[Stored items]
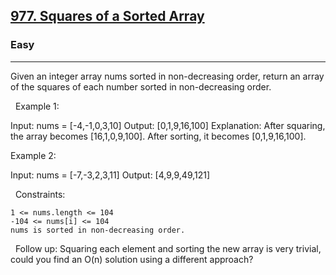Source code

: <h2><a href="https://leetcode.com/problems/squares-of-a-sorted-array/">977. Squares of a Sorted Array</a></h2><h3>Easy</h3><hr>Given an integer array nums sorted in non-decreasing order, return an array of the squares of each number sorted in non-decreasing order.

 
Example 1:

Input: nums = [-4,-1,0,3,10]
Output: [0,1,9,16,100]
Explanation: After squaring, the array becomes [16,1,0,9,100].
After sorting, it becomes [0,1,9,16,100].


Example 2:

Input: nums = [-7,-3,2,3,11]
Output: [4,9,9,49,121]


 
Constraints:


	1 <= nums.length <= 104
	-104 <= nums[i] <= 104
	nums is sorted in non-decreasing order.


 
Follow up: Squaring each element and sorting the new array is very trivial, could you find an O(n) solution using a different approach?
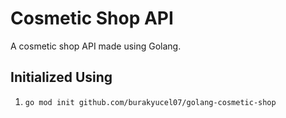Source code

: # Cosmetic Shop API
A cosmetic shop API made using Golang.

## Initialized Using
1. `go mod init github.com/burakyucel07/golang-cosmetic-shop`
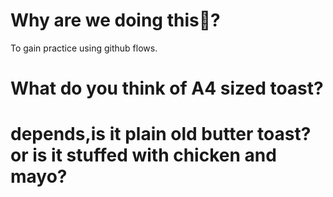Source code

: # Why are we doing this🤪?
To gain practice using github flows.

# What do you think of A4 sized toast?
# depends,is it plain old butter toast? or is it stuffed with chicken and mayo?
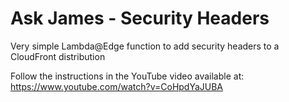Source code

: # Ask James - Security Headers
Very simple Lambda@Edge function to add security headers to a CloudFront distribution

Follow the instructions in the YouTube video available at:
https://www.youtube.com/watch?v=CoHpdYaJUBA

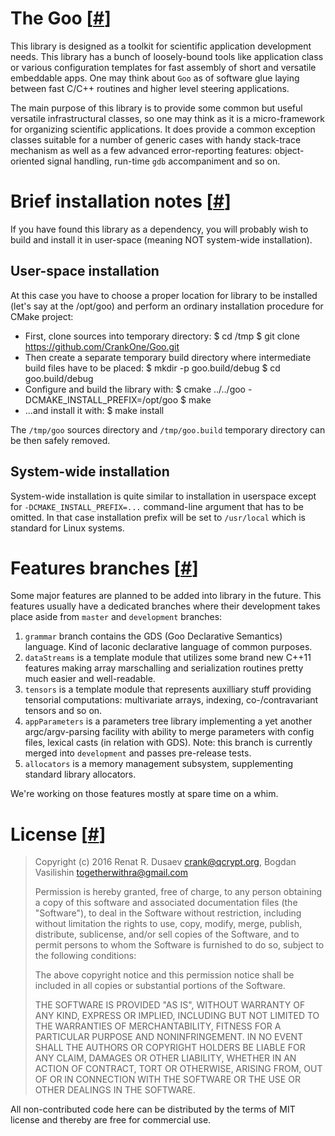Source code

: # The Goo [[#](#the-goo)]

This library is designed as a toolkit for scientific application development
needs. This library has a bunch of loosely-bound tools like application class
or various configuration templates for fast assembly of short and versatile
embeddable apps. One may think about `Goo` as of software glue laying between
fast C/C++ routines and higher level steering applications.

The main purpose of this library is to provide some common but useful
versatile infrastructural classes, so one may think as it is a micro-framework
for organizing scientific applications. It does provide a common exception
classes suitable for a number of generic cases with handy stack-trace mechanism
as well as a few advanced error-reporting features: object-oriented signal
handling, run-time `gdb` accompaniment and so on.
# Brief installation notes [[#](#brief-install)]

If you have found this library as a dependency, you will probably wish to build
and install it in user-space (meaning NOT system-wide installation).

## User-space installation

At this case you have to choose a proper location for library to be installed
(let's say at the /opt/goo) and perform an ordinary installation procedure for
CMake project:

* First, clone sources into temporary directory:
    $ cd /tmp
    $ git clone https://github.com/CrankOne/Goo.git
* Then create a separate temporary build directory where intermediate build
files have to be placed:
    $ mkdir -p goo.build/debug
    $ cd goo.build/debug
* Configure and build the library with:
    $ cmake ../../goo -DCMAKE_INSTALL_PREFIX=/opt/goo
    $ make
* ...and install it with:
    $ make install

The `/tmp/goo` sources directory and `/tmp/goo.build` temporary directory can
be then safely removed.

## System-wide installation

System-wide installation is quite similar to installation in userspace except
for `-DCMAKE_INSTALL_PREFIX=...` command-line argument that has to be omitted.
In that case installation prefix will be set to `/usr/local` which is standard
for Linux systems.

# Features branches [[#](#other-branches)]

Some major features are planned to be added into library in the future. This
features usually have a dedicated branches where their development takes place
aside from `master` and `development` branches:

   1. `grammar` branch contains the GDS (Goo Declarative Semantics)
      language. Kind of laconic declarative language of common purposes.
   2. `dataStreams` is a template module that utilizes some brand new
      C++11 features making array marschalling and serialization routines
      pretty much easier and well-readable.
   3. `tensors` is a template module that represents auxilliary stuff
      providing tensorial computations: multivariate arrays, indexing,
      co-/contravariant tensors and so on.
   4. `appParameters` is a parameters tree library implementing a yet another
      argc/argv-parsing facility with ability to merge parameters with config
      files, lexical casts (in relation with GDS). Note: this branch is
      currently merged into `development` and passes pre-release tests.
   5. `allocators` is a memory management subsystem, supplementing standard
      library allocators.

We're working on those features mostly at spare time on a whim.

# License [[#](#license-info)]

> Copyright (c) 2016 Renat R. Dusaev <crank@qcrypt.org>,
>                    Bogdan Vasilishin <togetherwithra@gmail.com>
> 
> Permission is hereby granted, free of charge, to any person obtaining a copy of
> this software and associated documentation files (the "Software"), to deal in
> the Software without restriction, including without limitation the rights to
> use, copy, modify, merge, publish, distribute, sublicense, and/or sell copies of
> the Software, and to permit persons to whom the Software is furnished to do so,
> subject to the following conditions:
> 
> The above copyright notice and this permission notice shall be included in all
> copies or substantial portions of the Software.
> 
> THE SOFTWARE IS PROVIDED "AS IS", WITHOUT WARRANTY OF ANY KIND, EXPRESS OR
> IMPLIED, INCLUDING BUT NOT LIMITED TO THE WARRANTIES OF MERCHANTABILITY, FITNESS
> FOR A PARTICULAR PURPOSE AND NONINFRINGEMENT. IN NO EVENT SHALL THE AUTHORS OR
> COPYRIGHT HOLDERS BE LIABLE FOR ANY CLAIM, DAMAGES OR OTHER LIABILITY, WHETHER
> IN AN ACTION OF CONTRACT, TORT OR OTHERWISE, ARISING FROM, OUT OF OR IN
> CONNECTION WITH THE SOFTWARE OR THE USE OR OTHER DEALINGS IN THE SOFTWARE.

All non-contributed code here can be distributed by the terms of MIT
license and thereby are free for commercial use.
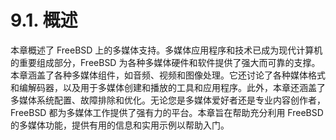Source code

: # 9.1. 概述

本章概述了 FreeBSD 上的多媒体支持。多媒体应用程序和技术已成为现代计算机的重要组成部分，FreeBSD 为各种多媒体硬件和软件提供了强大而可靠的支撑。本章涵盖了各种多媒体组件，如音频、视频和图像处理。它还讨论了各种媒体格式和编解码器，以及用于多媒体创建和播放的工具和应用程序。此外，本章还涵盖了多媒体系统配置、故障排除和优化。无论您是多媒体爱好者还是专业内容创作者，FreeBSD 都为多媒体工作提供了强有力的平台。本章旨在帮助充分利用 FreeBSD 的多媒体功能，提供有用的信息和实用示例以帮助入门。
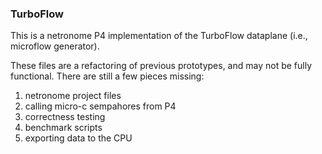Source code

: ### TurboFlow ###
This is a netronome P4 implementation of the TurboFlow dataplane (i.e., microflow generator).

These files are a refactoring of previous prototypes, and may not be fully functional. 
There are still a few pieces missing: 

1. netronome project files
2. calling micro-c sempahores from P4
3. correctness testing
4. benchmark scripts
5. exporting data to the CPU
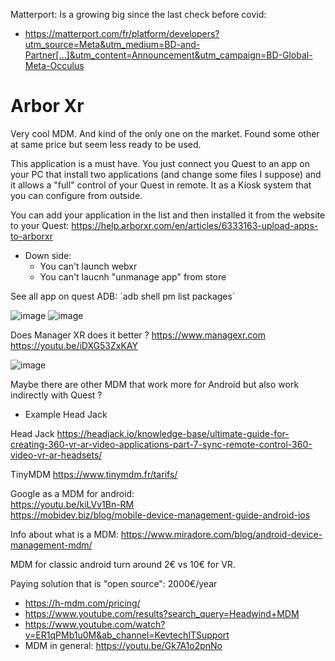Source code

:

Matterport: Is a growing big since the last check before covid:
- https://matterport.com/fr/platform/developers?utm_source=Meta&utm_medium=BD-and-Partner[…]&utm_content=Announcement&utm_campaign=BD-Global-Meta-Occulus


# Arbor Xr

Very cool MDM. And kind of the only one on the market.
Found some other at same price but seem less ready to be used.

This application is a must have.
You just connect you Quest to an app on your PC that install two applications (and change some files I suppose) and it allows a "full" control of your Quest in remote.
It as a Kiosk system that you can configure from outside. 

You can add your application in the list and then installed it from the website to your Quest:
https://help.arborxr.com/en/articles/6333163-upload-apps-to-arborxr


- Down side: 
  - You can't launch webxr
  - You can't laucnh "unmanage app" from store


See all app on quest ADB:
´adb shell pm list packages´


![image](https://user-images.githubusercontent.com/120555049/208924250-8f5cf48a-1960-4d93-b6a7-ca254116f256.png)
![image](https://user-images.githubusercontent.com/120555049/208924308-b47c8181-739c-453c-8da5-03a421d0da3e.png)



Does Manager XR does it better ?
https://www.managexr.com
https://youtu.be/iDXG53ZxKAY

![image](https://user-images.githubusercontent.com/120555049/208927823-fa739fcc-46c8-473a-b867-9256ef19a9d2.png)

Maybe there are other MDM that work more for Android but also work indirectly with Quest ?
- Example Head Jack


Head Jack
https://headjack.io/knowledge-base/ultimate-guide-for-creating-360-vr-ar-video-applications-part-7-sync-remote-control-360-video-vr-ar-headsets/

TinyMDM
https://www.tinymdm.fr/tarifs/

Google as a MDM for android:  
https://youtu.be/kiLVv1Bn-RM  
https://mobidev.biz/blog/mobile-device-management-guide-android-ios

Info about what is a MDM:
https://www.miradore.com/blog/android-device-management-mdm/

MDM for classic android turn around 2€ vs 10€ for VR.



Paying solution that is "open source": 2000€/year
- https://h-mdm.com/pricing/
- https://www.youtube.com/results?search_query=Headwind+MDM
- https://www.youtube.com/watch?v=ER1qPMb1u0M&ab_channel=KevtechITSupport
- MDM in general: https://youtu.be/Gk7A1o2pnNo
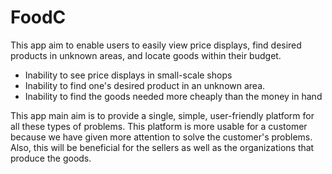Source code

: # FoodC
This app aim to enable users to easily view price displays, find desired products in unknown areas, and locate goods within their budget. 
* Inability to see price displays in small-scale shops
* Inability to find one's desired product in an unknown area.
* Inability to find the goods needed more cheaply than the money in hand
  
This app main aim is to provide a single, simple, user-friendly platform for all these types of problems. This platform is more usable for 
a customer because we have given more attention to solve the customer's problems. Also, this will be beneficial for the sellers as well 
as the organizations that produce the goods.
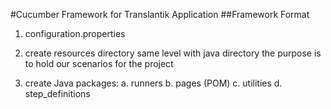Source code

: #Cucumber Framework for Translantik Application ##Framework Format

1. configuration.properties

2. create resources directory same level with java directory the purpose is to hold our scenarios for the project

3. create Java packages: a. runners b. pages (POM) c. utilities d. step_definitions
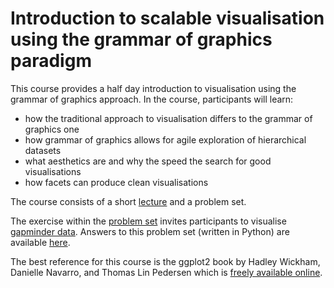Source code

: # Introduction to scalable visualisation using the grammar of graphics paradigm
This course provides a half day introduction to visualisation using the grammar of graphics approach. In the course, participants will learn:

- how the traditional approach to visualisation differs to the grammar of graphics one
- how grammar of graphics allows for agile exploration of hierarchical datasets
- what aesthetics are and why the speed the search for good visualisations
- how facets can produce clean visualisations

The course consists of a short [lecture](https://htmlpreview.github.io/?https://github.com/ben18785/introduction_to_grammar_of_graphics/blob/main/presentations/grammar_of_graphics_visualisation.html) and a problem set.

The exercise within the [problem set](./problem_sets/gapminder.ipynb) invites participants to visualise [gapminder data](./problem_sets/data/gapminder.csv). Answers to this problem set (written in Python) are available [here](.problem_sets/answers/gapminder.ipynb).

The best reference for this course is the ggplot2 book by Hadley Wickham, Danielle Navarro, and Thomas Lin Pedersen which is [freely available online](https://ggplot2-book.org/).
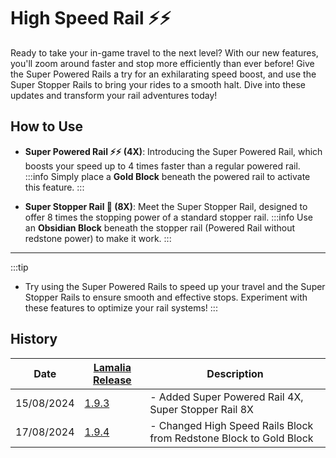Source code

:# High Speed Rail ⚡⚡

Ready to take your in-game travel to the next level? With our new features, you'll zoom around faster and stop more efficiently than ever before! Give the Super Powered Rails a try for an exhilarating speed boost, and use the Super Stopper Rails to bring your rides to a smooth halt. Dive into these updates and transform your rail adventures today!

## How to Use

- **Super Powered Rail ⚡⚡ (4X)**: Introducing the Super Powered Rail, which boosts your speed up to 4 times faster than a regular powered rail. 
    :::info
        Simply place a **<gold>Gold Block</gold>** beneath the powered rail to activate this feature.
    :::

- **Super Stopper Rail 🛑 (8X)**: Meet the Super Stopper Rail, designed to offer 8 times the stopping power of a standard stopper rail. 
    :::info
        Use an **Obsidian Block** beneath the stopper rail (Powered Rail without redstone power) to make it work.
    :::

---

:::tip
- Try using the Super Powered Rails to speed up your travel and the Super Stopper Rails to ensure smooth and effective stops. Experiment with these features to optimize your rail systems!
:::

## History

| Date | [Lamalia Release](/patchNotes) | Description |
|-------------|-----------|-------------|
| 15/08/2024 | [1.9.3](/patchNotes#patch-193) | - Added Super Powered Rail 4X, Super Stopper Rail 8X |
| 17/08/2024 | [1.9.4](/patchNotes#patch-194) | - Changed High Speed Rails Block from Redstone Block to Gold Block |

Action item >>
Collect every line with the string "Inability" from the records, and copy each.

Output for this task >>
* Inability to see price displays in small-scale shops
* Inability to find one's desired product in an unknown area.
* Inability to find the goods needed more cheaply than the money in hand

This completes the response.